**Available data**
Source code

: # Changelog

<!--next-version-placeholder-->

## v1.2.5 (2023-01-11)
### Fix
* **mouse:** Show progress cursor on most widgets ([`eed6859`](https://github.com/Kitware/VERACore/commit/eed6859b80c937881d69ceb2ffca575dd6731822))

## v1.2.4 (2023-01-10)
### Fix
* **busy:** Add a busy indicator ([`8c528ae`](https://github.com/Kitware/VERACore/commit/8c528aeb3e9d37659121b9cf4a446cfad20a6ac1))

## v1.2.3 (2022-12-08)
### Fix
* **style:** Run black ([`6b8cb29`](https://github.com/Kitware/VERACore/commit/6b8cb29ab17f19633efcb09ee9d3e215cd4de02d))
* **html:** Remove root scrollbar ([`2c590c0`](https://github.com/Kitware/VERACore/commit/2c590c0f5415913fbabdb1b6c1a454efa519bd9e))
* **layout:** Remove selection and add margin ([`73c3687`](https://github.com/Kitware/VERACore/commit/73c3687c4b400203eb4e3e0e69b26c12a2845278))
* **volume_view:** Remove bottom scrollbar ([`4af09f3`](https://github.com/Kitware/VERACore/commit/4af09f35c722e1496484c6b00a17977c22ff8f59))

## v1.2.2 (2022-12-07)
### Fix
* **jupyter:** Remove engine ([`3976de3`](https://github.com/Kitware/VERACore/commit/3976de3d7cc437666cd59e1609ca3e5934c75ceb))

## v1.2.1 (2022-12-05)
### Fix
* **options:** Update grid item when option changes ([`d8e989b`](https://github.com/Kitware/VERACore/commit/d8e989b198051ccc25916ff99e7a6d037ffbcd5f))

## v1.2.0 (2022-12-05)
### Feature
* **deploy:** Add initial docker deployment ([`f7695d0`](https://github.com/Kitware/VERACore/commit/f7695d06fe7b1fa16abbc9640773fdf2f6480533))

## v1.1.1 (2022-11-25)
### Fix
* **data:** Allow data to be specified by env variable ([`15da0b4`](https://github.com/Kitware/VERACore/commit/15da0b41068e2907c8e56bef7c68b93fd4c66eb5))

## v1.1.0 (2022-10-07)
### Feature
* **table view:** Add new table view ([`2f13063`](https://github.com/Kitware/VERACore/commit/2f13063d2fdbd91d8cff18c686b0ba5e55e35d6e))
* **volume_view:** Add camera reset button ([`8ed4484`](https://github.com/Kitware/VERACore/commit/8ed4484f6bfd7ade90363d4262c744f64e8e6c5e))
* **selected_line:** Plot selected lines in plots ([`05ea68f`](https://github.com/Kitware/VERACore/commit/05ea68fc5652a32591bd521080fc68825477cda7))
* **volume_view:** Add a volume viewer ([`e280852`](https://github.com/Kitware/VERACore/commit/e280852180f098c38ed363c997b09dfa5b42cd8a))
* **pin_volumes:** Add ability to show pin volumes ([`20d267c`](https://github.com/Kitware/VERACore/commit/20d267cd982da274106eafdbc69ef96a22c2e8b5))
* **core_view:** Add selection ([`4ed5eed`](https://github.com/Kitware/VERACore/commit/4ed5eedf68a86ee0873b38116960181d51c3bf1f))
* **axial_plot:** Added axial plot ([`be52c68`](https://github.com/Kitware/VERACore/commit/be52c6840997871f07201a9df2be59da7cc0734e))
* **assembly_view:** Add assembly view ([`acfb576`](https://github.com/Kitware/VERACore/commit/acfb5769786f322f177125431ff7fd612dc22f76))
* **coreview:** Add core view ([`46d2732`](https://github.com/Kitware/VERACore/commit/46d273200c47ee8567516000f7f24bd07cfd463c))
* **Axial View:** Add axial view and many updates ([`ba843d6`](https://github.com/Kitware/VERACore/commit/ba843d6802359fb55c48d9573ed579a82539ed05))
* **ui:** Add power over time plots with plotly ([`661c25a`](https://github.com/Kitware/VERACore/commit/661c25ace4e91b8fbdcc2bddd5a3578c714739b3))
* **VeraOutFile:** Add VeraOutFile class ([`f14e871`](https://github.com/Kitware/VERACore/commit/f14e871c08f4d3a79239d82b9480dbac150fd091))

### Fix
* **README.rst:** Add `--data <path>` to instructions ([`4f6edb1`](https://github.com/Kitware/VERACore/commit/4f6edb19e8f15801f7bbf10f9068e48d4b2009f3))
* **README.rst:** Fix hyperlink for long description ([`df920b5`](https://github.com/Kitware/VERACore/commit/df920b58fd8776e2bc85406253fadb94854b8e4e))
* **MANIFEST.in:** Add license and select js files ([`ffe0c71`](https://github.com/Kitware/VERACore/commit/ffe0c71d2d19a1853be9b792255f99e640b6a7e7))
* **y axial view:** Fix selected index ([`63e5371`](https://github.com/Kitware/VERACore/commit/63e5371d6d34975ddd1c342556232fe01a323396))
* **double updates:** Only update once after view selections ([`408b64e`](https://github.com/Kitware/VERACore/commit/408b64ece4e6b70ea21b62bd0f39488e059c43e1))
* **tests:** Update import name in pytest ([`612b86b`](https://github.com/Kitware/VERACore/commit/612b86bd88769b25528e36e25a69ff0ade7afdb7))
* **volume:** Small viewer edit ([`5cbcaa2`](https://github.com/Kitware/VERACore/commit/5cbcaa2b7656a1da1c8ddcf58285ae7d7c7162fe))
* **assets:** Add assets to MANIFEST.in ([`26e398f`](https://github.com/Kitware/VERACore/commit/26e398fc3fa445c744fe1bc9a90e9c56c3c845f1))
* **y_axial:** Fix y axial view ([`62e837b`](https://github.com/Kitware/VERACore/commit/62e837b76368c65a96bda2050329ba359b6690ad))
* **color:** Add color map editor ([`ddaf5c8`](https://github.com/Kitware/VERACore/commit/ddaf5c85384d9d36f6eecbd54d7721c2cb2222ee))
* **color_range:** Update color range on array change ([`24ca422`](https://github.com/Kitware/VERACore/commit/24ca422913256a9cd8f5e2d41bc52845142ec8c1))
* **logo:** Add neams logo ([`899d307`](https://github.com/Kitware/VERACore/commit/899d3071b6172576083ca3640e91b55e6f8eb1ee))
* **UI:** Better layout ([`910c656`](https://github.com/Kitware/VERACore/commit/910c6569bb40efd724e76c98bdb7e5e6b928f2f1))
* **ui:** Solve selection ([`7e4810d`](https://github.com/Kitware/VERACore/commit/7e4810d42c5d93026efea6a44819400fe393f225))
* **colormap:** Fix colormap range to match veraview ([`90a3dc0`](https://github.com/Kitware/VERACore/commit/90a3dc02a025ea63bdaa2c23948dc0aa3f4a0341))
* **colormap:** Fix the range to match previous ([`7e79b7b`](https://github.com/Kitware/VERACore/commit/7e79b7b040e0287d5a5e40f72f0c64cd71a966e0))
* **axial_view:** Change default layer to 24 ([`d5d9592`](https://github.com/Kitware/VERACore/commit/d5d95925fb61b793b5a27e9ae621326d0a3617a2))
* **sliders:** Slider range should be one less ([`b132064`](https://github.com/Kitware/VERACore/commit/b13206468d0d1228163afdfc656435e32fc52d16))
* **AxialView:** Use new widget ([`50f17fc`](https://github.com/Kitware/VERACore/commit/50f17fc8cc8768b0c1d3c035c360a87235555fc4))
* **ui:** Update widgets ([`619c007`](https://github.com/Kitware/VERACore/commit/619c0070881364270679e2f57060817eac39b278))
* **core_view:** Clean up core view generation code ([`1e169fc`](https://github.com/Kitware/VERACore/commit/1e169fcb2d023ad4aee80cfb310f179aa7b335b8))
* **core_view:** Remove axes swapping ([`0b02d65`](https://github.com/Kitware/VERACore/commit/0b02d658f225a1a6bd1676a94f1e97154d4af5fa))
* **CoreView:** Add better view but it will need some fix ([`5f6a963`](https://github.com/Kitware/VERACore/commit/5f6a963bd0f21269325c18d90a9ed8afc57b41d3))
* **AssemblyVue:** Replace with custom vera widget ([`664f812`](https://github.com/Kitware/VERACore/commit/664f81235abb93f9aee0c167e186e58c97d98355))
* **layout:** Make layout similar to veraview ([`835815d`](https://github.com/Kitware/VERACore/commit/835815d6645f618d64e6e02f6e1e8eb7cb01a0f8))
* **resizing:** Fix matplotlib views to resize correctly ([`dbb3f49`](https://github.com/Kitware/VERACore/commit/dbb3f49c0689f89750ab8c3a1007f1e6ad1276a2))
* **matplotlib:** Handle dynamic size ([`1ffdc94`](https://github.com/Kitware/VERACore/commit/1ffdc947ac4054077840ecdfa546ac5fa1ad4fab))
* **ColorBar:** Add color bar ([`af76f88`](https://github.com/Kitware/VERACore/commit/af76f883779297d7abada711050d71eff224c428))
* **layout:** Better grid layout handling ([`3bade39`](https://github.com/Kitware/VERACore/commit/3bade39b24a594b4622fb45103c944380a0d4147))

**To do**
Go to the line in the material above that contains "view:** Add new" and copy exactly from there through the line that contains "Plot selected lines", stopping after it.

**Reply to the task**
* **table view:** Add new table view ([`2f13063`](https://github.com/Kitware/VERACore/commit/2f13063d2fdbd91d8cff18c686b0ba5e55e35d6e))
* **volume_view:** Add camera reset button ([`8ed4484`](https://github.com/Kitware/VERACore/commit/8ed4484f6bfd7ade90363d4262c744f64e8e6c5e))
* **selected_line:** Plot selected lines in plots ([`05ea68f`](https://github.com/Kitware/VERACore/commit/05ea68fc5652a32591bd521080fc68825477cda7))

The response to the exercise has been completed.